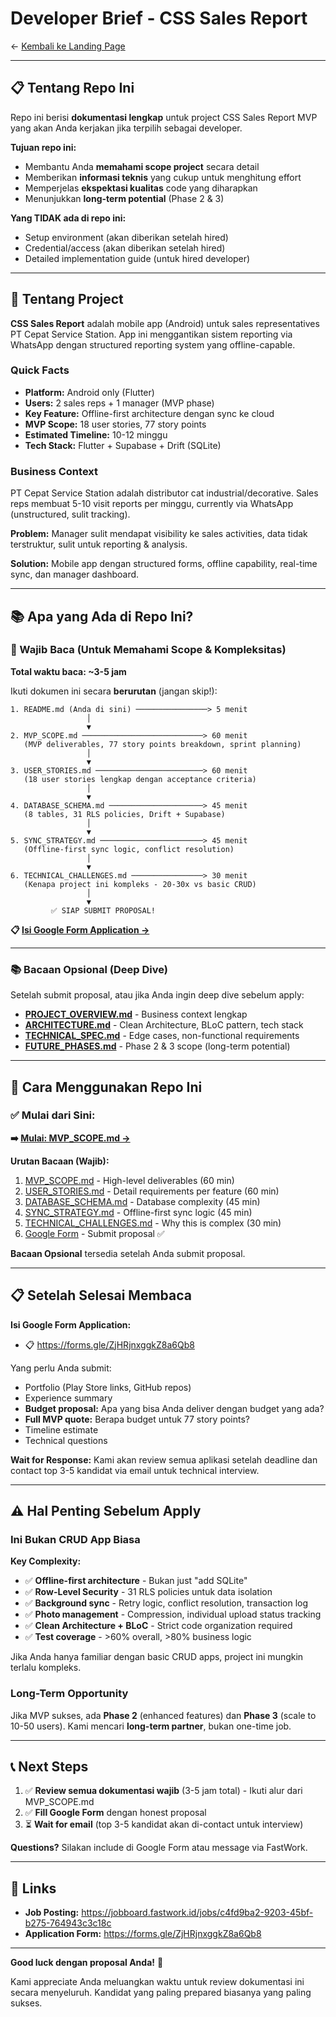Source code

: # Developer Brief - CSS Sales Report

← [Kembali ke Landing Page](../README.md)

---

## 📋 Tentang Repo Ini

Repo ini berisi **dokumentasi lengkap** untuk project CSS Sales Report MVP yang akan Anda kerjakan jika terpilih sebagai developer.

**Tujuan repo ini:**
- Membantu Anda **memahami scope project** secara detail
- Memberikan **informasi teknis** yang cukup untuk menghitung effort
- Memperjelas **ekspektasi kualitas** code yang diharapkan
- Menunjukkan **long-term potential** (Phase 2 & 3)

**Yang TIDAK ada di repo ini:**
- Setup environment (akan diberikan setelah hired)
- Credential/access (akan diberikan setelah hired)
- Detailed implementation guide (untuk hired developer)

---

## 📱 Tentang Project

**CSS Sales Report** adalah mobile app (Android) untuk sales representatives PT Cepat Service Station. App ini menggantikan sistem reporting via WhatsApp dengan structured reporting system yang offline-capable.

### Quick Facts
- **Platform:** Android only (Flutter)
- **Users:** 2 sales reps + 1 manager (MVP phase)
- **Key Feature:** Offline-first architecture dengan sync ke cloud
- **MVP Scope:** 18 user stories, 77 story points
- **Estimated Timeline:** 10-12 minggu
- **Tech Stack:** Flutter + Supabase + Drift (SQLite)

### Business Context
PT Cepat Service Station adalah distributor cat industrial/decorative. Sales reps membuat 5-10 visit reports per minggu, currently via WhatsApp (unstructured, sulit tracking).

**Problem:** Manager sulit mendapat visibility ke sales activities, data tidak terstruktur, sulit untuk reporting & analysis.

**Solution:** Mobile app dengan structured forms, offline capability, real-time sync, dan manager dashboard.

---

## 📚 Apa yang Ada di Repo Ini?

### 📖 Wajib Baca (Untuk Memahami Scope & Kompleksitas)

**Total waktu baca: ~3-5 jam**

Ikuti dokumen ini secara **berurutan** (jangan skip!):

```
1. README.md (Anda di sini) ────────────────> 5 menit
                 │
                 ▼
2. MVP_SCOPE.md ───────────────────────────> 60 menit
   (MVP deliverables, 77 story points breakdown, sprint planning)
                 │
                 ▼
3. USER_STORIES.md ────────────────────────> 60 menit
   (18 user stories lengkap dengan acceptance criteria)
                 │
                 ▼
4. DATABASE_SCHEMA.md ─────────────────────> 45 menit
   (8 tables, 31 RLS policies, Drift + Supabase)
                 │
                 ▼
5. SYNC_STRATEGY.md ───────────────────────> 45 menit
   (Offline-first sync logic, conflict resolution)
                 │
                 ▼
6. TECHNICAL_CHALLENGES.md ────────────────> 30 menit
   (Kenapa project ini kompleks - 20-30x vs basic CRUD)
                 │
                 ▼
         ✅ SIAP SUBMIT PROPOSAL!
```

**📋 [Isi Google Form Application →](https://forms.gle/ZjHRjnxggkZ8a6Qb8)**

---

### 📚 Bacaan Opsional (Deep Dive)

Setelah submit proposal, atau jika Anda ingin deep dive sebelum apply:

- **[PROJECT_OVERVIEW.md](./PROJECT_OVERVIEW.md)** - Business context lengkap
- **[ARCHITECTURE.md](./ARCHITECTURE.md)** - Clean Architecture, BLoC pattern, tech stack
- **[TECHNICAL_SPEC.md](./TECHNICAL_SPEC.md)** - Edge cases, non-functional requirements
- **[FUTURE_PHASES.md](./FUTURE_PHASES.md)** - Phase 2 & 3 scope (long-term potential)

---

## 🚀 Cara Menggunakan Repo Ini

### ✅ Mulai dari Sini:

**➡️ [Mulai: MVP_SCOPE.md →](./MVP_SCOPE.md)**

**Urutan Bacaan (Wajib):**
1. [MVP_SCOPE.md](./MVP_SCOPE.md) - High-level deliverables (60 min)
2. [USER_STORIES.md](./USER_STORIES.md) - Detail requirements per feature (60 min)
3. [DATABASE_SCHEMA.md](./DATABASE_SCHEMA.md) - Database complexity (45 min)
4. [SYNC_STRATEGY.md](./SYNC_STRATEGY.md) - Offline-first sync logic (45 min)
5. [TECHNICAL_CHALLENGES.md](./TECHNICAL_CHALLENGES.md) - Why this is complex (30 min)
6. [Google Form](https://forms.gle/ZjHRjnxggkZ8a6Qb8) - Submit proposal ✅

**Bacaan Opsional** tersedia setelah Anda submit proposal.

---

## 📋 Setelah Selesai Membaca

**Isi Google Form Application:**
- 📋 https://forms.gle/ZjHRjnxggkZ8a6Qb8

Yang perlu Anda submit:
- Portfolio (Play Store links, GitHub repos)
- Experience summary
- **Budget proposal:** Apa yang bisa Anda deliver dengan budget yang ada?
- **Full MVP quote:** Berapa budget untuk 77 story points?
- Timeline estimate
- Technical questions

**Wait for Response:**
Kami akan review semua aplikasi setelah deadline dan contact top 3-5 kandidat via email untuk technical interview.

---

## ⚠️ Hal Penting Sebelum Apply

### Ini Bukan CRUD App Biasa

**Key Complexity:**
- ✅ **Offline-first architecture** - Bukan just "add SQLite"
- ✅ **Row-Level Security** - 31 RLS policies untuk data isolation
- ✅ **Background sync** - Retry logic, conflict resolution, transaction log
- ✅ **Photo management** - Compression, individual upload status tracking
- ✅ **Clean Architecture + BLoC** - Strict code organization required
- ✅ **Test coverage** - >60% overall, >80% business logic

Jika Anda hanya familiar dengan basic CRUD apps, project ini mungkin terlalu kompleks.

### Long-Term Opportunity

Jika MVP sukses, ada **Phase 2** (enhanced features) dan **Phase 3** (scale to 10-50 users). Kami mencari **long-term partner**, bukan one-time job.

---

## 📞 Next Steps

1. ✅ **Review semua dokumentasi wajib** (3-5 jam total) - Ikuti alur dari MVP_SCOPE.md
2. ✅ **Fill Google Form** dengan honest proposal
3. ⏳ **Wait for email** (top 3-5 kandidat akan di-contact untuk interview)

**Questions?** Silakan include di Google Form atau message via FastWork.

---

## 🔗 Links

- **Job Posting:** https://jobboard.fastwork.id/jobs/c4fd9ba2-9203-45bf-b275-764943c3c18c
- **Application Form:** https://forms.gle/ZjHRjnxggkZ8a6Qb8

---

**Good luck dengan proposal Anda!** 🚀

Kami appreciate Anda meluangkan waktu untuk review dokumentasi ini secara menyeluruh. Kandidat yang paling prepared biasanya yang paling sukses.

______________________________

◆ **What the exercise asks**
Please filter the entries above down to the lines holding "contact" and copy them.

◆ **Response box**
Kami akan review semua aplikasi setelah deadline dan contact top 3-5 kandidat via email untuk technical interview.
3. ⏳ **Wait for email** (top 3-5 kandidat akan di-contact untuk interview)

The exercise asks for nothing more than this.